## Material provided
- Opening Delimiter -
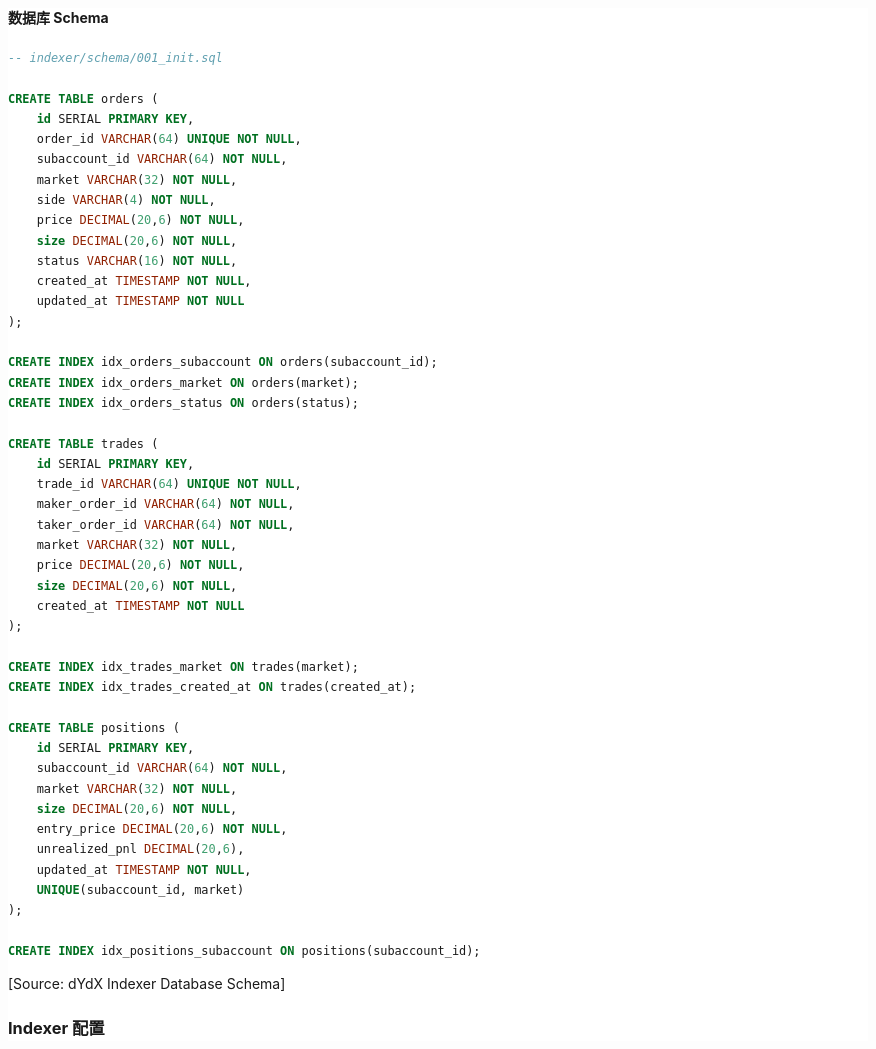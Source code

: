 #### 数据库 Schema
```sql
-- indexer/schema/001_init.sql

CREATE TABLE orders (
    id SERIAL PRIMARY KEY,
    order_id VARCHAR(64) UNIQUE NOT NULL,
    subaccount_id VARCHAR(64) NOT NULL,
    market VARCHAR(32) NOT NULL,
    side VARCHAR(4) NOT NULL,
    price DECIMAL(20,6) NOT NULL,
    size DECIMAL(20,6) NOT NULL,
    status VARCHAR(16) NOT NULL,
    created_at TIMESTAMP NOT NULL,
    updated_at TIMESTAMP NOT NULL
);

CREATE INDEX idx_orders_subaccount ON orders(subaccount_id);
CREATE INDEX idx_orders_market ON orders(market);
CREATE INDEX idx_orders_status ON orders(status);

CREATE TABLE trades (
    id SERIAL PRIMARY KEY,
    trade_id VARCHAR(64) UNIQUE NOT NULL,
    maker_order_id VARCHAR(64) NOT NULL,
    taker_order_id VARCHAR(64) NOT NULL,
    market VARCHAR(32) NOT NULL,
    price DECIMAL(20,6) NOT NULL,
    size DECIMAL(20,6) NOT NULL,
    created_at TIMESTAMP NOT NULL
);

CREATE INDEX idx_trades_market ON trades(market);
CREATE INDEX idx_trades_created_at ON trades(created_at);

CREATE TABLE positions (
    id SERIAL PRIMARY KEY,
    subaccount_id VARCHAR(64) NOT NULL,
    market VARCHAR(32) NOT NULL,
    size DECIMAL(20,6) NOT NULL,
    entry_price DECIMAL(20,6) NOT NULL,
    unrealized_pnl DECIMAL(20,6),
    updated_at TIMESTAMP NOT NULL,
    UNIQUE(subaccount_id, market)
);

CREATE INDEX idx_positions_subaccount ON positions(subaccount_id);
```

[Source: dYdX Indexer Database Schema]

### Indexer 配置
- Closing Delimiter -
## Task details
Pick out the lines above containing the word "orders", then copy them.

## Response to the exercise
CREATE TABLE orders (
CREATE INDEX idx_orders_subaccount ON orders(subaccount_id);
CREATE INDEX idx_orders_market ON orders(market);
CREATE INDEX idx_orders_status ON orders(status);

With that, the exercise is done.